El precio final de la prestación del servicio es un elemento clave en la decisión de un cliente sobre si escoge un proyecto u otro. Ahora bien, hay que ir con cuidado porque la empresa o autónomo también tiene que tener un margen, no puede ser que sus costes superen a los ingresos. Por eso, al fijar el precio, hay que tener en cuenta los siguientes factores:
 

  • Cobertura de costes: evidentemente, los ingresos del pago que realiza el cliente deben de ser mayores a los costes que supone el trabajo. De aquí la importancia de elaborar más de un presupuesto. Lo ideal es poner un precio superior a la previsión de más costes elaborada.
     
  • Margen de beneficio: definir el beneficio que se quiere conseguir con la realización del trabajo. Es importante estimar las horas que se estará trabajando en el proyecto y a partir de aquí estipular un precio por hora por el cual la persona o equipo está dispuesto a trabajar.
     
  • Precio de mercado: normalmente, cuando una persona o empresa quiere llevar a cabo un proyecto pide presupuestos a varias compañías. Por eso es importante conocer los precios que pone la competencia para así estipularlo en un margen que sea próximo al general de mercado.
     
  • Servicios a ofrecer: el cliente no solamente se fija en el precio al elegir una u otra compañía, sino que también tiene en cuenta factores relacionados con el servicio como puede ser un servicio técnico fiable, el plazo de finalización, la confianza que se transmite… Todo ello hay que hacerlo valer para así poder ganar un poco de margen gracias a un precio un poco superior.
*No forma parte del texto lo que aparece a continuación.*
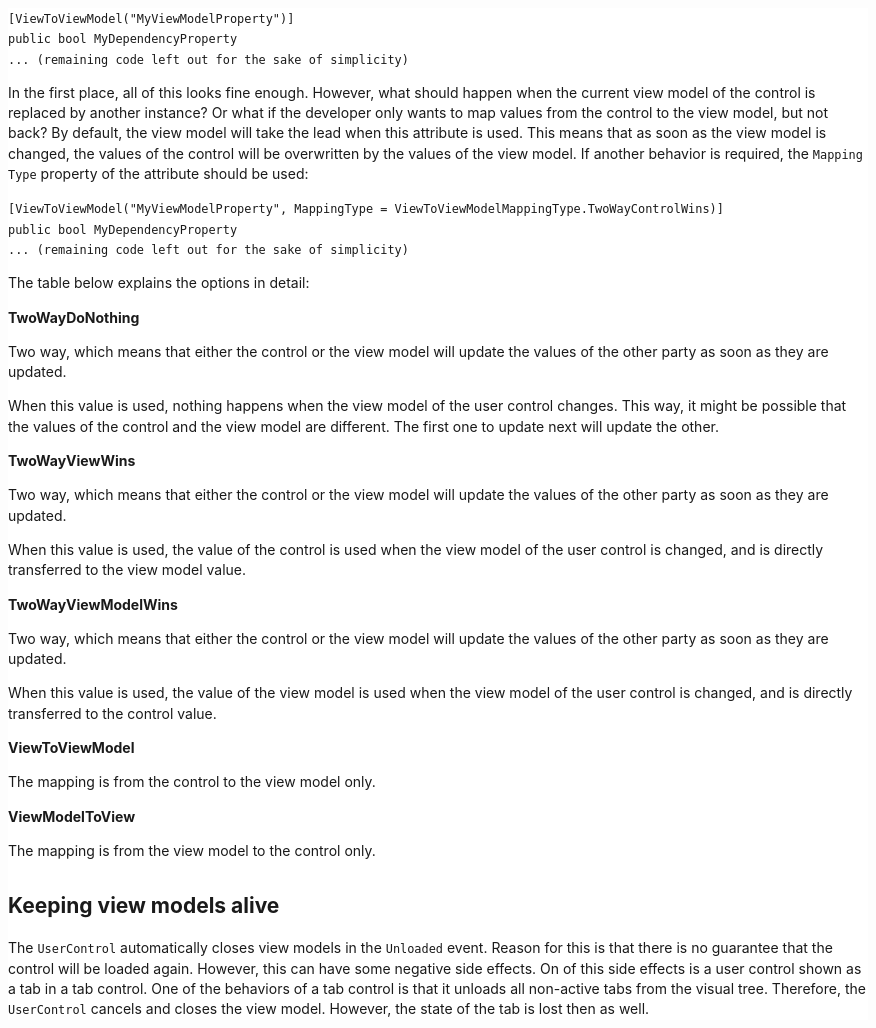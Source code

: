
 ```
[ViewToViewModel("MyViewModelProperty")]
public bool MyDependencyProperty
... (remaining code left out for the sake of simplicity)
```

In the first place, all of this looks fine enough. However, what should happen when the current view model of the control is replaced by another instance? Or what if the developer only wants to map values from the control to the view model, but not back? By default, the view model will take the lead when this attribute is used. This means that as soon as the view model is changed, the values of the control will be overwritten by the values of the view model. If another behavior is required, the `MappingType` property of the attribute should be used:

```
[ViewToViewModel("MyViewModelProperty", MappingType = ViewToViewModelMappingType.TwoWayControlWins)]
public bool MyDependencyProperty
... (remaining code left out for the sake of simplicity)
```

The table below explains the options in detail:

**TwoWayDoNothing**

Two way, which means that either the control or the view model will update the values of the other party as soon as they are updated.

When this value is used, nothing happens when the view model of the user control changes. This way, it might be possible that the values of the control and the view model are different. The first one to update next will update the other.

**TwoWayViewWins**

Two way, which means that either the control or the view model will update the values of the other party as soon as they are updated.

When this value is used, the value of the control is used when the view model of the user control is changed, and is directly transferred to the view model value.

**TwoWayViewModelWins**

Two way, which means that either the control or the view model will update the values of the other party as soon as they are updated.

When this value is used, the value of the view model is used when the view model of the user control is changed, and is directly transferred to the control value.

**ViewToViewModel**

The mapping is from the control to the view model only.

**ViewModelToView**

The mapping is from the view model to the control only.

## Keeping view models alive

The `UserControl` automatically closes view models in the `Unloaded` event. Reason for this is that there is no guarantee that the control will be loaded again. However, this can have some negative side effects. On of this side effects is a user control shown as a tab in a tab control. One of the behaviors of a tab control is that it unloads all non-active tabs from the visual tree. Therefore, the `UserControl` cancels and closes the view model. However, the state of the tab is lost then as well.
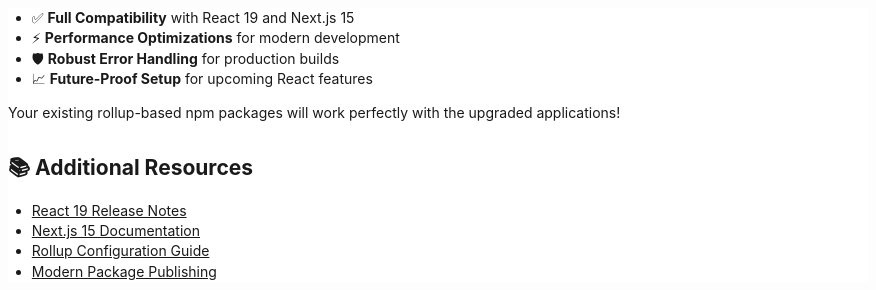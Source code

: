 - ✅ **Full Compatibility** with React 19 and Next.js 15
- ⚡ **Performance Optimizations** for modern development
- 🛡️ **Robust Error Handling** for production builds
- 📈 **Future-Proof Setup** for upcoming React features

Your existing rollup-based npm packages will work perfectly with the upgraded applications!

## 📚 Additional Resources

- [React 19 Release Notes](https://react.dev/blog/2024/04/25/react-19)
- [Next.js 15 Documentation](https://nextjs.org/blog/next-15)
- [Rollup Configuration Guide](https://rollupjs.org/configuration-options/)
- [Modern Package Publishing](https://docs.npmjs.com/cli/v10/commands/npm-publish)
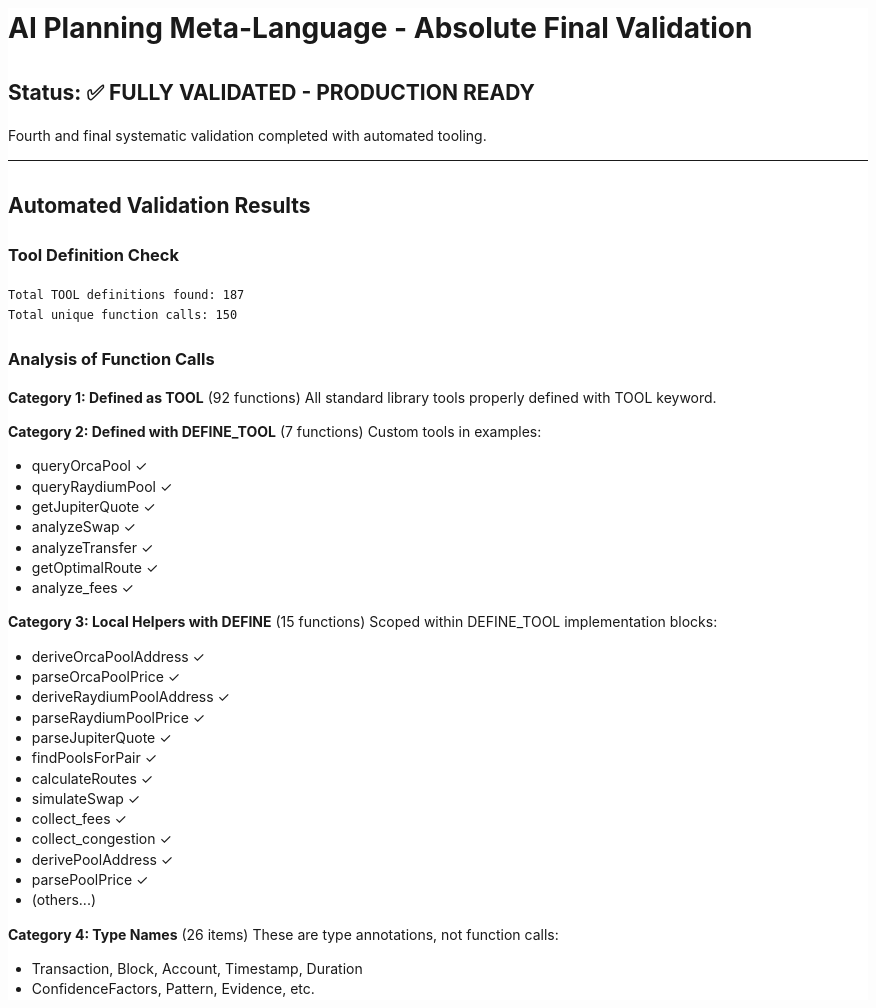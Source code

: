 # AI Planning Meta-Language - Absolute Final Validation

## Status: ✅ FULLY VALIDATED - PRODUCTION READY

Fourth and final systematic validation completed with automated tooling.

---

## Automated Validation Results

### Tool Definition Check
```
Total TOOL definitions found: 187
Total unique function calls: 150
```

### Analysis of Function Calls

**Category 1: Defined as TOOL** (92 functions)
All standard library tools properly defined with TOOL keyword.

**Category 2: Defined with DEFINE_TOOL** (7 functions)
Custom tools in examples:
- queryOrcaPool ✓
- queryRaydiumPool ✓
- getJupiterQuote ✓
- analyzeSwap ✓
- analyzeTransfer ✓
- getOptimalRoute ✓
- analyze_fees ✓

**Category 3: Local Helpers with DEFINE** (15 functions)
Scoped within DEFINE_TOOL implementation blocks:
- deriveOrcaPoolAddress ✓
- parseOrcaPoolPrice ✓
- deriveRaydiumPoolAddress ✓
- parseRaydiumPoolPrice ✓
- parseJupiterQuote ✓
- findPoolsForPair ✓
- calculateRoutes ✓
- simulateSwap ✓
- collect_fees ✓
- collect_congestion ✓
- derivePoolAddress ✓
- parsePoolPrice ✓
- (others...)

**Category 4: Type Names** (26 items)
These are type annotations, not function calls:
- Transaction, Block, Account, Timestamp, Duration
- ConfidenceFactors, Pattern, Evidence, etc.
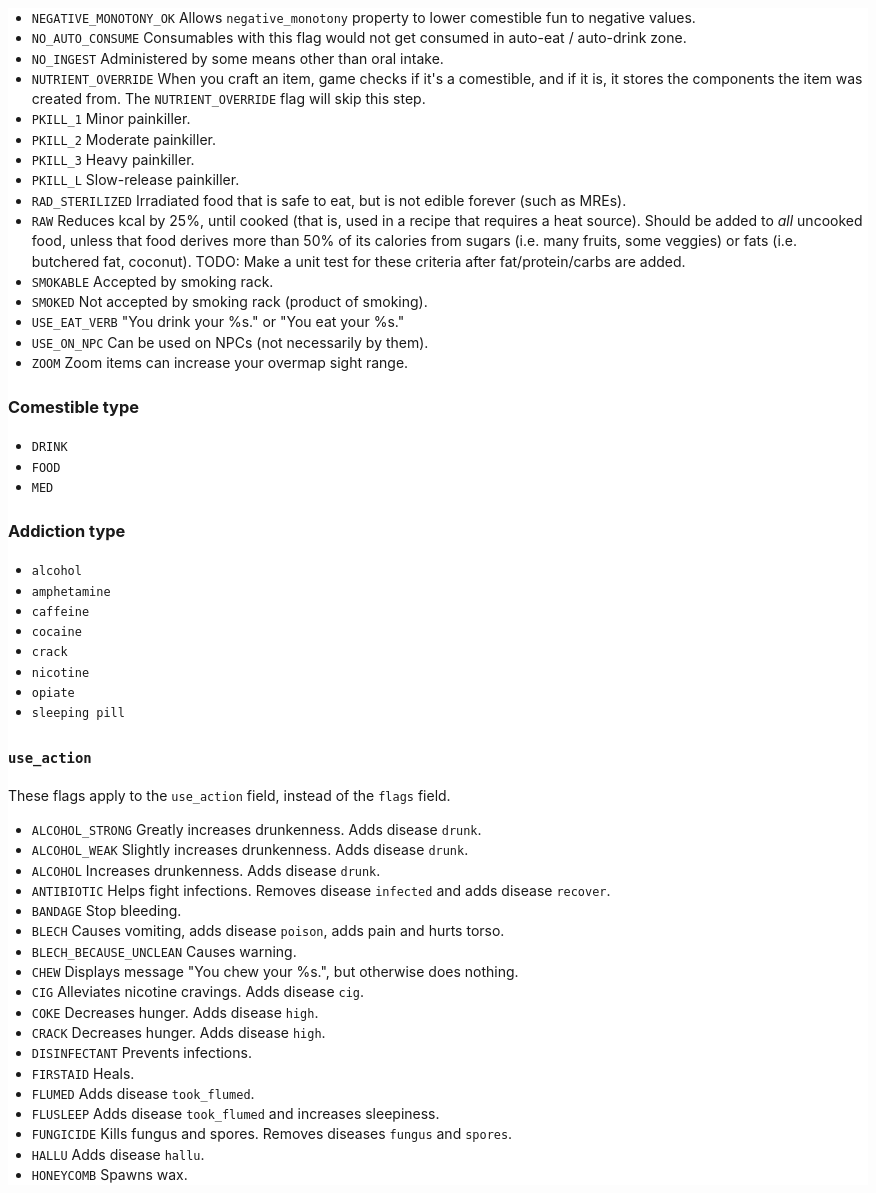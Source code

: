 - ```NEGATIVE_MONOTONY_OK``` Allows `negative_monotony` property to lower comestible fun to negative values.
- ```NO_AUTO_CONSUME``` Consumables with this flag would not get consumed in auto-eat / auto-drink zone.
- ```NO_INGEST``` Administered by some means other than oral intake.
- ```NUTRIENT_OVERRIDE``` When you craft an item, game checks if it's a comestible, and if it is, it stores the components the item was created from.  The `NUTRIENT_OVERRIDE` flag will skip this step.
- ```PKILL_1``` Minor painkiller.
- ```PKILL_2``` Moderate painkiller.
- ```PKILL_3``` Heavy painkiller.
- ```PKILL_L``` Slow-release painkiller.
- ```RAD_STERILIZED``` Irradiated food that is safe to eat, but is not edible forever (such as MREs).
- ```RAW``` Reduces kcal by 25%, until cooked (that is, used in a recipe that requires a heat source).  Should be added to *all* uncooked food, unless that food derives more than 50% of its calories from sugars (i.e. many fruits, some veggies) or fats (i.e. butchered fat, coconut).  TODO: Make a unit test for these criteria after fat/protein/carbs are added.
- ```SMOKABLE``` Accepted by smoking rack.
- ```SMOKED``` Not accepted by smoking rack (product of smoking).
- ```USE_EAT_VERB``` "You drink your %s." or "You eat your %s."
- ```USE_ON_NPC``` Can be used on NPCs (not necessarily by them).
- ```ZOOM``` Zoom items can increase your overmap sight range.


### Comestible type

- ```DRINK```
- ```FOOD```
- ```MED```


### Addiction type

- ```alcohol```
- ```amphetamine```
- ```caffeine```
- ```cocaine```
- ```crack```
- ```nicotine```
- ```opiate```
- ```sleeping pill```

### `use_action`

These flags apply to the `use_action` field, instead of the `flags` field.

- ```ALCOHOL_STRONG``` Greatly increases drunkenness.  Adds disease `drunk`.
- ```ALCOHOL_WEAK``` Slightly increases drunkenness.  Adds disease `drunk`.
- ```ALCOHOL``` Increases drunkenness.  Adds disease `drunk`.
- ```ANTIBIOTIC``` Helps fight infections.  Removes disease `infected` and adds disease `recover`.
- ```BANDAGE``` Stop bleeding.
- ```BLECH``` Causes vomiting, adds disease `poison`, adds pain and hurts torso.
- ```BLECH_BECAUSE_UNCLEAN``` Causes warning.
- ```CHEW``` Displays message "You chew your %s.", but otherwise does nothing.
- ```CIG``` Alleviates nicotine cravings.  Adds disease `cig`.
- ```COKE``` Decreases hunger.  Adds disease `high`.
- ```CRACK``` Decreases hunger.  Adds disease `high`.
- ```DISINFECTANT``` Prevents infections.
- ```FIRSTAID``` Heals.
- ```FLUMED``` Adds disease `took_flumed`.
- ```FLUSLEEP``` Adds disease `took_flumed` and increases sleepiness.
- ```FUNGICIDE``` Kills fungus and spores. Removes diseases `fungus` and `spores`.
- ```HALLU``` Adds disease `hallu`.
- ```HONEYCOMB``` Spawns wax.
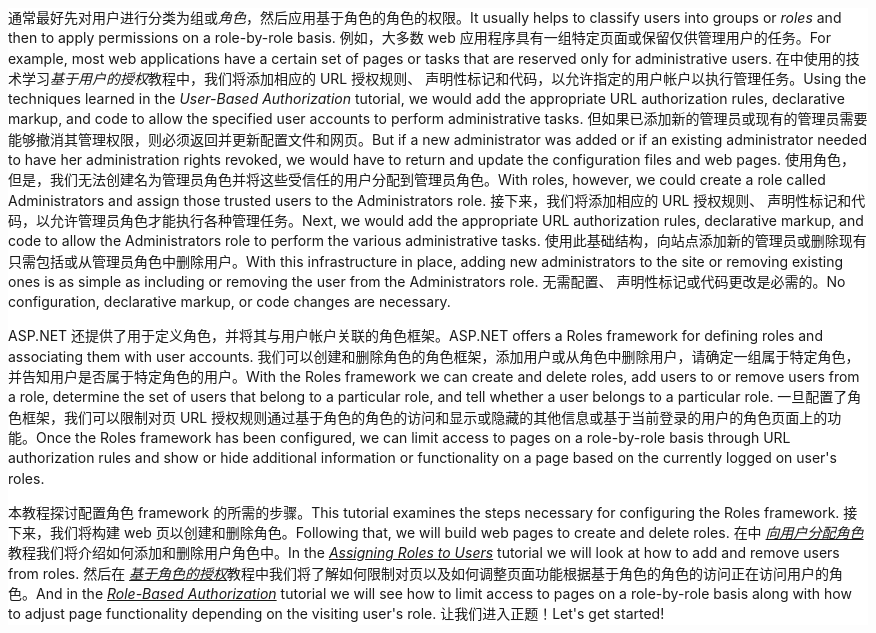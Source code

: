 <span data-ttu-id="b8a9d-113">通常最好先对用户进行分类为组或*角色*，然后应用基于角色的角色的权限。</span><span class="sxs-lookup"><span data-stu-id="b8a9d-113">It usually helps to classify users into groups or *roles* and then to apply permissions on a role-by-role basis.</span></span> <span data-ttu-id="b8a9d-114">例如，大多数 web 应用程序具有一组特定页面或保留仅供管理用户的任务。</span><span class="sxs-lookup"><span data-stu-id="b8a9d-114">For example, most web applications have a certain set of pages or tasks that are reserved only for administrative users.</span></span> <span data-ttu-id="b8a9d-115">在中使用的技术学习*基于用户的授权*教程中，我们将添加相应的 URL 授权规则、 声明性标记和代码，以允许指定的用户帐户以执行管理任务。</span><span class="sxs-lookup"><span data-stu-id="b8a9d-115">Using the techniques learned in the *User-Based Authorization* tutorial, we would add the appropriate URL authorization rules, declarative markup, and code to allow the specified user accounts to perform administrative tasks.</span></span> <span data-ttu-id="b8a9d-116">但如果已添加新的管理员或现有的管理员需要能够撤消其管理权限，则必须返回并更新配置文件和网页。</span><span class="sxs-lookup"><span data-stu-id="b8a9d-116">But if a new administrator was added or if an existing administrator needed to have her administration rights revoked, we would have to return and update the configuration files and web pages.</span></span> <span data-ttu-id="b8a9d-117">使用角色，但是，我们无法创建名为管理员角色并将这些受信任的用户分配到管理员角色。</span><span class="sxs-lookup"><span data-stu-id="b8a9d-117">With roles, however, we could create a role called Administrators and assign those trusted users to the Administrators role.</span></span> <span data-ttu-id="b8a9d-118">接下来，我们将添加相应的 URL 授权规则、 声明性标记和代码，以允许管理员角色才能执行各种管理任务。</span><span class="sxs-lookup"><span data-stu-id="b8a9d-118">Next, we would add the appropriate URL authorization rules, declarative markup, and code to allow the Administrators role to perform the various administrative tasks.</span></span> <span data-ttu-id="b8a9d-119">使用此基础结构，向站点添加新的管理员或删除现有只需包括或从管理员角色中删除用户。</span><span class="sxs-lookup"><span data-stu-id="b8a9d-119">With this infrastructure in place, adding new administrators to the site or removing existing ones is as simple as including or removing the user from the Administrators role.</span></span> <span data-ttu-id="b8a9d-120">无需配置、 声明性标记或代码更改是必需的。</span><span class="sxs-lookup"><span data-stu-id="b8a9d-120">No configuration, declarative markup, or code changes are necessary.</span></span>

<span data-ttu-id="b8a9d-121">ASP.NET 还提供了用于定义角色，并将其与用户帐户关联的角色框架。</span><span class="sxs-lookup"><span data-stu-id="b8a9d-121">ASP.NET offers a Roles framework for defining roles and associating them with user accounts.</span></span> <span data-ttu-id="b8a9d-122">我们可以创建和删除角色的角色框架，添加用户或从角色中删除用户，请确定一组属于特定角色，并告知用户是否属于特定角色的用户。</span><span class="sxs-lookup"><span data-stu-id="b8a9d-122">With the Roles framework we can create and delete roles, add users to or remove users from a role, determine the set of users that belong to a particular role, and tell whether a user belongs to a particular role.</span></span> <span data-ttu-id="b8a9d-123">一旦配置了角色框架，我们可以限制对页 URL 授权规则通过基于角色的角色的访问和显示或隐藏的其他信息或基于当前登录的用户的角色页面上的功能。</span><span class="sxs-lookup"><span data-stu-id="b8a9d-123">Once the Roles framework has been configured, we can limit access to pages on a role-by-role basis through URL authorization rules and show or hide additional information or functionality on a page based on the currently logged on user's roles.</span></span>

<span data-ttu-id="b8a9d-124">本教程探讨配置角色 framework 的所需的步骤。</span><span class="sxs-lookup"><span data-stu-id="b8a9d-124">This tutorial examines the steps necessary for configuring the Roles framework.</span></span> <span data-ttu-id="b8a9d-125">接下来，我们将构建 web 页以创建和删除角色。</span><span class="sxs-lookup"><span data-stu-id="b8a9d-125">Following that, we will build web pages to create and delete roles.</span></span> <span data-ttu-id="b8a9d-126">在中<a id="_msoanchor_2"> </a> [*向用户分配角色*](assigning-roles-to-users-cs.md)教程我们将介绍如何添加和删除用户角色中。</span><span class="sxs-lookup"><span data-stu-id="b8a9d-126">In the <a id="_msoanchor_2"></a>[*Assigning Roles to Users*](assigning-roles-to-users-cs.md) tutorial we will look at how to add and remove users from roles.</span></span> <span data-ttu-id="b8a9d-127">然后在<a id="_msoanchor_3"> </a> [*基于角色的授权*](role-based-authorization-cs.md)教程中我们将了解如何限制对页以及如何调整页面功能根据基于角色的角色的访问正在访问用户的角色。</span><span class="sxs-lookup"><span data-stu-id="b8a9d-127">And in the <a id="_msoanchor_3"></a>[*Role-Based Authorization*](role-based-authorization-cs.md) tutorial we will see how to limit access to pages on a role-by-role basis along with how to adjust page functionality depending on the visiting user's role.</span></span> <span data-ttu-id="b8a9d-128">让我们进入正题！</span><span class="sxs-lookup"><span data-stu-id="b8a9d-128">Let's get started!</span></span>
¿Qué errores hay que evitar al fijar un precio?

Hay que ser capaz de encontrar el precio justo, ni muy superior ni muy inferior al de la competencia:
 

  • Precio demasiado bajo: con la finalidad de conseguir el cliente, hay quien decide rebajar el margen al máximo y acaba fijando un precio muy por debajo del de la competencia. En este caso, no solamente se devalúa el valor del trabajo, sino que el cliente piensa que no se es competente o que se utilizarán materiales que no son los adecuados y rechazará la oferta por temor a que el trabajo no se lleve a cabo correctamente.
     
  • Precio demasiado alto: aunque se ofrezca una serie de servicios que dan un gran valor añadido al trabajo a realizar, si el precio es muy superior a la media el cliente lo rechazará porque no le compensa pagar el precio superior a cambio de los servicios ofrecidos.